How dissolving cells reveals cancer secrets
A new technique shines a light on the extracellular matrix, the scaffolding that holds your cells, gives tissue its structure, and plays a key role in the spread of cancers. Anthea Batsakis reports.
The microscopic structure of tumours has always remained somewhat elusive for biologists. But thanks to a new technique, scientists have, for the first time, seen in three dimensions the “net” that holds our cells in place and gives tissues their shape, known as the extracellular matrix.

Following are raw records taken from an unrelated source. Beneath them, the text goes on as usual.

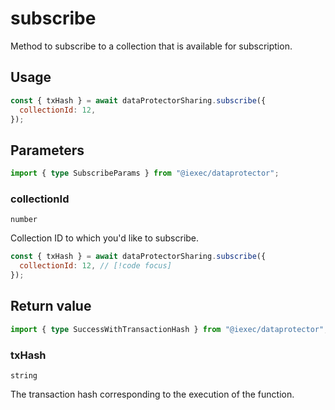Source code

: # subscribe

Method to subscribe to a collection that is available for subscription.

## Usage

```js
const { txHash } = await dataProtectorSharing.subscribe({
  collectionId: 12,
});
```

## Parameters

```ts
import { type SubscribeParams } from "@iexec/dataprotector";
```

### collectionId

`number`

Collection ID to which you'd like to subscribe.

```js
const { txHash } = await dataProtectorSharing.subscribe({
  collectionId: 12, // [!code focus]
});
```

## Return value

```ts
import { type SuccessWithTransactionHash } from "@iexec/dataprotector";
```

### txHash

`string`

The transaction hash corresponding to the execution of the function.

Led by Janine Erler from the University of Copenhagen, where the research took place, this technique may help reveal the architecture of tumours and explain why tumours can grow back in different parts of the body after being removed.
Until now, studying the extracellular matrix required tissue to be sliced into tiny strips and dropped into a beaker of solution – at best, this technique showed the matrix in two dimensions.

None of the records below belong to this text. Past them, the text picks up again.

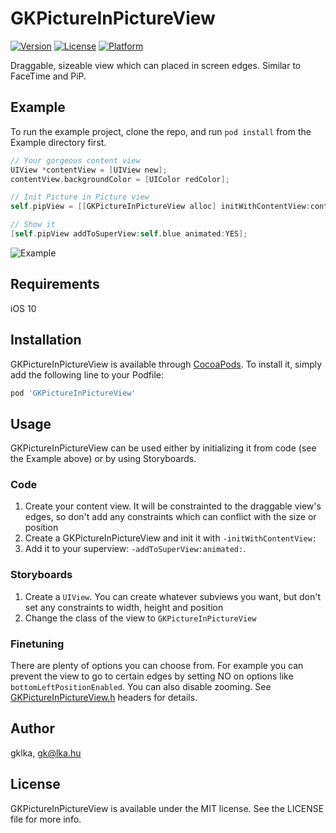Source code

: # GKPictureInPictureView

[![Version](https://img.shields.io/cocoapods/v/GKPictureInPictureView.svg?style=flat)](https://cocoapods.org/pods/GKPictureInPictureView)
[![License](https://img.shields.io/cocoapods/l/GKPictureInPictureView.svg?style=flat)](https://cocoapods.org/pods/GKPictureInPictureView)
[![Platform](https://img.shields.io/cocoapods/p/GKPictureInPictureView.svg?style=flat)](https://cocoapods.org/pods/GKPictureInPictureView)

Draggable, sizeable view which can placed in screen edges. Similar to FaceTime and PiP.

## Example

To run the example project, clone the repo, and run `pod install` from the Example directory first.

```objectivec
// Your gorgeous content view
UIView *contentView = [UIView new];
contentView.backgroundColor = [UIColor redColor];

// Init Picture in Picture view
self.pipView = [[GKPictureInPictureView alloc] initWithContentView:contentView];

// Show it
[self.pipView addToSuperView:self.blue animated:YES];
```

![Example](https://media.giphy.com/media/3GBKcqOnBnm0D6OnK8/giphy.gif)

## Requirements

iOS 10

## Installation

GKPictureInPictureView is available through [CocoaPods](https://cocoapods.org). To install
it, simply add the following line to your Podfile:

```ruby
pod 'GKPictureInPictureView'
```

## Usage

GKPictureInPictureView can be used either by initializing it from code (see the Example above) or by using Storyboards.

### Code

1. Create your content view. It will be constrainted to the draggable view's edges, so don't add any constraints which can conflict with the size or position
2. Create a GKPictureInPictureView and init it with `-initWithContentView:`
3. Add it to your superview: `-addToSuperView:animated:`.

### Storyboards

1. Create a `UIView`. You can create whatever subviews you want, but don't set any constraints to width, height and position
2. Change the class of the view to `GKPictureInPictureView`

### Finetuning

There are plenty of options you can choose from. For example you can prevent the view to go to certain edges by setting NO on options like `bottomLeftPositionEnabled`. You can also disable zooming. See [GKPictureInPictureView.h](https://github.com/gklka/GKPictureInPictureView/blob/master/GKPictureInPictureView/Classes/GKPictureInPictureView.h) headers for details.

## Author

gklka, gk@lka.hu

## License

GKPictureInPictureView is available under the MIT license. See the LICENSE file for more info.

In research published in Nature Medicine, the scientists instead used blood vessels to transport cell-removing compounds into mouse organ tissue, gently dissolving the cells and hollowing out the organ to leave behind its delicate scaffolding. They call the technique in situ decellurisation of tissue, or ISDoT.
The fibres of the extracellular matrix, made up of a complex lattice of proteins and carbohydrates secreted from cells, can be seen with far greater clarity without the cells obstructing the view.

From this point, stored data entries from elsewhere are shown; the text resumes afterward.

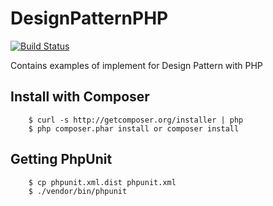 # DesignPatternPHP

[![Build Status](https://travis-ci.org/Tony133/DesignPatternPHP.svg?branch=master)](https://travis-ci.org/Tony133/DesignPatternPHP)

Contains examples of implement for Design Pattern with PHP 

## Install with Composer

```
    $ curl -s http://getcomposer.org/installer | php
    $ php composer.phar install or composer install
```
## Getting PhpUnit

```
    $ cp phpunit.xml.dist phpunit.xml
    $ ./vendor/bin/phpunit
```
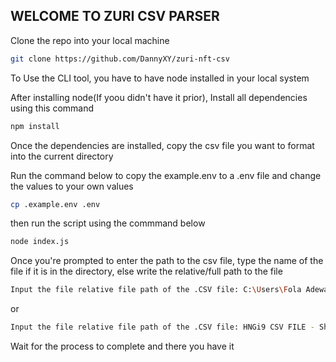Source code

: ## WELCOME TO ZURI CSV PARSER

Clone the repo into your local machine

```bash
git clone https://github.com/DannyXY/zuri-nft-csv
```

To Use the CLI tool, you have to have node installed in your local system

After installing node(If yoou didn't have it prior), Install all dependencies using this command

```bash
npm install
```

Once the dependencies are installed, copy the csv file you want to format into the current directory

Run the command below to copy the example.env to a .env file and change the values to your own values

```bash
cp .example.env .env
```

then run the script using the commmand below
```bash
node index.js
```

Once you're prompted to enter the path to the csv file, type the name of the file if it is in the directory, else write the relative/full path to the file
```bash
Input the file relative file path of the .CSV file: C:\Users\Fola Adewambe\nft-zuri\HNGi9 CSV FILE - Sheet1.csv
```
or 
```bash
Input the file relative file path of the .CSV file: HNGi9 CSV FILE - Sheet1.csv
```

Wait for the process to complete and there you have it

Thomas Cox, one of the authors of the paper, is a cancer cell biologist from the Garvan Institute in Sydney, Australia. “We’ve seen things that we never would have expected and we don’t know exactly what they mean, but that’s all part of the fun,” he says.
“No has ever seen this before and we’ve got plenty to keep us busy to follow up on.”
As well as giving physical structure to our tissues, the extracellular matrix also has a powerful influence on cell behaviour.
When it comes to tumours, the extracellular matrix and cancer cells manipulate one another. Cancer cells, for instance, can create more of the matrix, destroy it and remodel it.
“This is why our study is important, because it has been shown that as cancer cells change their environment, they’re more able to go on and multiply uncontrollably,” Cox says.
Using mass spectrometry, Cox and his colleagues identified and catalogued different components of the matrix. Interestingly, they found that the way secondary cancer cells (metastases) remodel the matrix is specific to the organ they’re growing within.
Queensland University of Technology breast cancer biologist Rik Thompson, who didn’t take part in the study, says the varying structure of the matrix in secondary tumours might be why they’re more difficult to treat.
“This is exciting in that it provides a robust, validated approach for examining extracellular matrix and already has shown some very new information,” Thompson says.
“The mass spectroscopy takes the study to a new dimension, with hundreds of proteins identified to vary in the extracellular matrix around cancers compared to the normal tissues.”
He adds that this new technique will influence his own research on how proportions of breast tissue plays into the risk of breast cancer.
“This approach would enable us to more comprehensively understand the structure and composition of the extracellular matrix in regions of high versus low mammographic density.”